This is very clear especially that cities in African countries have diverse environmental and geographical conditions that can be able to sustain crop production through out the year. In addition, Africa cities are surrounded by peri-urban areas that have enough land for farming, ideal leadership structures and can act as buffer zones to reduce urbanisation currently affecting many local governments. These areas can supply food to the urban residents at cheap prices while acting as potential markets for products from the private sector.
The work has shown that even though various approaches, studies and programmes have been undertaken by developing countries, to curtail problems of solid waste management, the services still fall short of the required level. As such, a key policy goal would be:
To implement a waste management strategy that will promote waste sorting, recycling and re-use at the source. This strategy could involve provision of large and small containers for waste collection, establishment of collection points close to passable roads and creation of additional collection points. Collection points can be linked to resource recyclers who can in turn be linked to farmers and industries. Collection points can be supported by the government, NGOs or FBOs.
This approach will entail considering political factors at the local level, forming a working national urban forum, reducing dependence on city authorities in waste collection and empowering city assemblies to bring to court those breaking the environmental laws. Markets for recycled materials have also failed to open up due to lack of public awareness and non-involvement of the private sector. These weaknesses could best be answered by developing an urban sustainability goal and a policy approach would be:
To link communities that produce waste with industries that have facilities to compost or re-use it and then link these industries to urban farmers or third parties who can re-use the waste.

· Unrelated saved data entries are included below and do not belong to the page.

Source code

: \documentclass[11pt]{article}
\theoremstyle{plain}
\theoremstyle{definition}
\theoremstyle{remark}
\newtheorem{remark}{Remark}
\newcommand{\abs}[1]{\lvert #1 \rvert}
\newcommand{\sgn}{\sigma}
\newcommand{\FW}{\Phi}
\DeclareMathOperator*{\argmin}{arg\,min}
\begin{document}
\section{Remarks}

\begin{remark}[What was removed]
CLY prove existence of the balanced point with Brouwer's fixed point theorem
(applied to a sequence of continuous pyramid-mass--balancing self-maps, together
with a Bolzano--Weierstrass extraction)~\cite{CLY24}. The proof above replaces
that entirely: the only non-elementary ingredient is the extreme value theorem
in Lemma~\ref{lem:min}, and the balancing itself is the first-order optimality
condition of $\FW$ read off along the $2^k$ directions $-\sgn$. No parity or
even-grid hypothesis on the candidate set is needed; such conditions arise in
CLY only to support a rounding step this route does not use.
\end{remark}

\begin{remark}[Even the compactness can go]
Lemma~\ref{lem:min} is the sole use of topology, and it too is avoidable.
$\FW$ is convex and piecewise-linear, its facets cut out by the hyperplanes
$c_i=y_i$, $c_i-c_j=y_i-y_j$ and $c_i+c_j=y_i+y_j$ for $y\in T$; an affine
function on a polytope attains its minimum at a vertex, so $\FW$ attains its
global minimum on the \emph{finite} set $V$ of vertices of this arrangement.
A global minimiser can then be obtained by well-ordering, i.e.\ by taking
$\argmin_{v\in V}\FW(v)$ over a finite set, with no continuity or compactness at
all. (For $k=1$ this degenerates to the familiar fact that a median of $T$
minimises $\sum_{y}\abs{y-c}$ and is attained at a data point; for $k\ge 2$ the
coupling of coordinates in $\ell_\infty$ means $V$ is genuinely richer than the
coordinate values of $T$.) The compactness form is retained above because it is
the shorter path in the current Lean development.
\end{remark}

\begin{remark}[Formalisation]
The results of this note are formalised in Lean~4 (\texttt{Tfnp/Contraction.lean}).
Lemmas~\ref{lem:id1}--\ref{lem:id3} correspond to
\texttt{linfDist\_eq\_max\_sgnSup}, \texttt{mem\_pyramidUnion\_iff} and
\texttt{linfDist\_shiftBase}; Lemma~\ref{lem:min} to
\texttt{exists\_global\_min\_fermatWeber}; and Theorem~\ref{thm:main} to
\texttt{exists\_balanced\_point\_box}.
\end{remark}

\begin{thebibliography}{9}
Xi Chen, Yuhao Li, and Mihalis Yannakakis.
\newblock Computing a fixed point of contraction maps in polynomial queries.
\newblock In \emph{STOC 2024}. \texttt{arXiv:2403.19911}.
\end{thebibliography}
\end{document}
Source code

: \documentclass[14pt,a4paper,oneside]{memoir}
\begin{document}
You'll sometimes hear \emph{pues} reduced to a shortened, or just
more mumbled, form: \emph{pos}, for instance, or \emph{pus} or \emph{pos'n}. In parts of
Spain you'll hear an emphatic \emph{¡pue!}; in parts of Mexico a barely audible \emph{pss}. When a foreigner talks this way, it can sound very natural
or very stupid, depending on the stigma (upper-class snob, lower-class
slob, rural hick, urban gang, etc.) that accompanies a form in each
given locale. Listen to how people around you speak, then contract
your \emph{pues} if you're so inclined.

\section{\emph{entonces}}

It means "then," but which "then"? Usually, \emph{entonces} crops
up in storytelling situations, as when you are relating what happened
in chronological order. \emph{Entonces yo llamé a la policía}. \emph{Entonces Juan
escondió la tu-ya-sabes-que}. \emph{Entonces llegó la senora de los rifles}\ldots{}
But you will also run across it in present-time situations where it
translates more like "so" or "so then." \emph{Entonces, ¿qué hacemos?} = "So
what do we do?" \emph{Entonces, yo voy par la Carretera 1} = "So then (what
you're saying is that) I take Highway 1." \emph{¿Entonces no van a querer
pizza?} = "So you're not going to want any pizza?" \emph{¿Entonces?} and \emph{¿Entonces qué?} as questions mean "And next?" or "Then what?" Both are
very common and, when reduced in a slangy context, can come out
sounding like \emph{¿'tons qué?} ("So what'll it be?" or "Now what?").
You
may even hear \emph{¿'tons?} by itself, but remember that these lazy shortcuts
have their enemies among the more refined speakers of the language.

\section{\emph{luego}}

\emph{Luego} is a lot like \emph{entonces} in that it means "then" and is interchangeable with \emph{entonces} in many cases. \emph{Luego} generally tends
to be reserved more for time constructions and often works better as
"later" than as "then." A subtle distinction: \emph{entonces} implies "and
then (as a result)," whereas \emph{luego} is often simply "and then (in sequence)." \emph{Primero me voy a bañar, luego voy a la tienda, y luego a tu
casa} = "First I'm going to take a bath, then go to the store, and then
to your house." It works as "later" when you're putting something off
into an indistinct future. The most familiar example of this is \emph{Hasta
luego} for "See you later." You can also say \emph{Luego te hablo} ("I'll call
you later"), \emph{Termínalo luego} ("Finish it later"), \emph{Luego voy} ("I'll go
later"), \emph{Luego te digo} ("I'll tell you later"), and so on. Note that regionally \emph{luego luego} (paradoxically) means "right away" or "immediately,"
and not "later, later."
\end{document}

Vehicle costs especially fuels and oils were identified key constraints in this study, thus requiring a holistic approach along these lines that could be altered to suit a particular environment in terms of society needs and country resource capacity and constraints. Establishment of recycling posts close to waste source can drastically reduce such costs especially that agriculture is being undertaken at each and every available space in urban and peri-urban areas.
African governments could consider the use, re-use and recycle of organic urban wastes at the source, as it represents several significant components in urban livelihoods. If this is not possible, dumping sites should be established close to sources of waste and managed property with all ecological sanitation issues considered. Dumping sites should be source of reusable materials and centres of energy extraction for different sectors. The possible strategy and goal should be:
To create new and modern dumping sites that will promote resource recycling and energy conversion. This could be achieved if waste sorting is done at the source. Otherwise, city markets should be empowered to recycle their waste since they have been found to be the main sources of wastes.
In addition, waste generation has increased but the management is hampered by both human and financial capital constraints common in many African countries. This has resulted in poor environmental conditions and the loss of essential plant nutrients that could have been used to enhance soil conservation and promote food security at city and household scales. Alternative usage of recycled organic waste, lack of technologies are some of the most important constraints and sources of costs of current waste management strategies faced by developing countries. A possible strategy would be:
To invest in new technologies such as “composting” machine and establish training programme for municipal managers following the “waste hierarchy”. These policies should encourage city assemblies to move away from traditional reliance on cheap landfill and invest in the systems needed to manage waste in more sustainable ways, treating it as a resource from which as much value as possible should be extracted.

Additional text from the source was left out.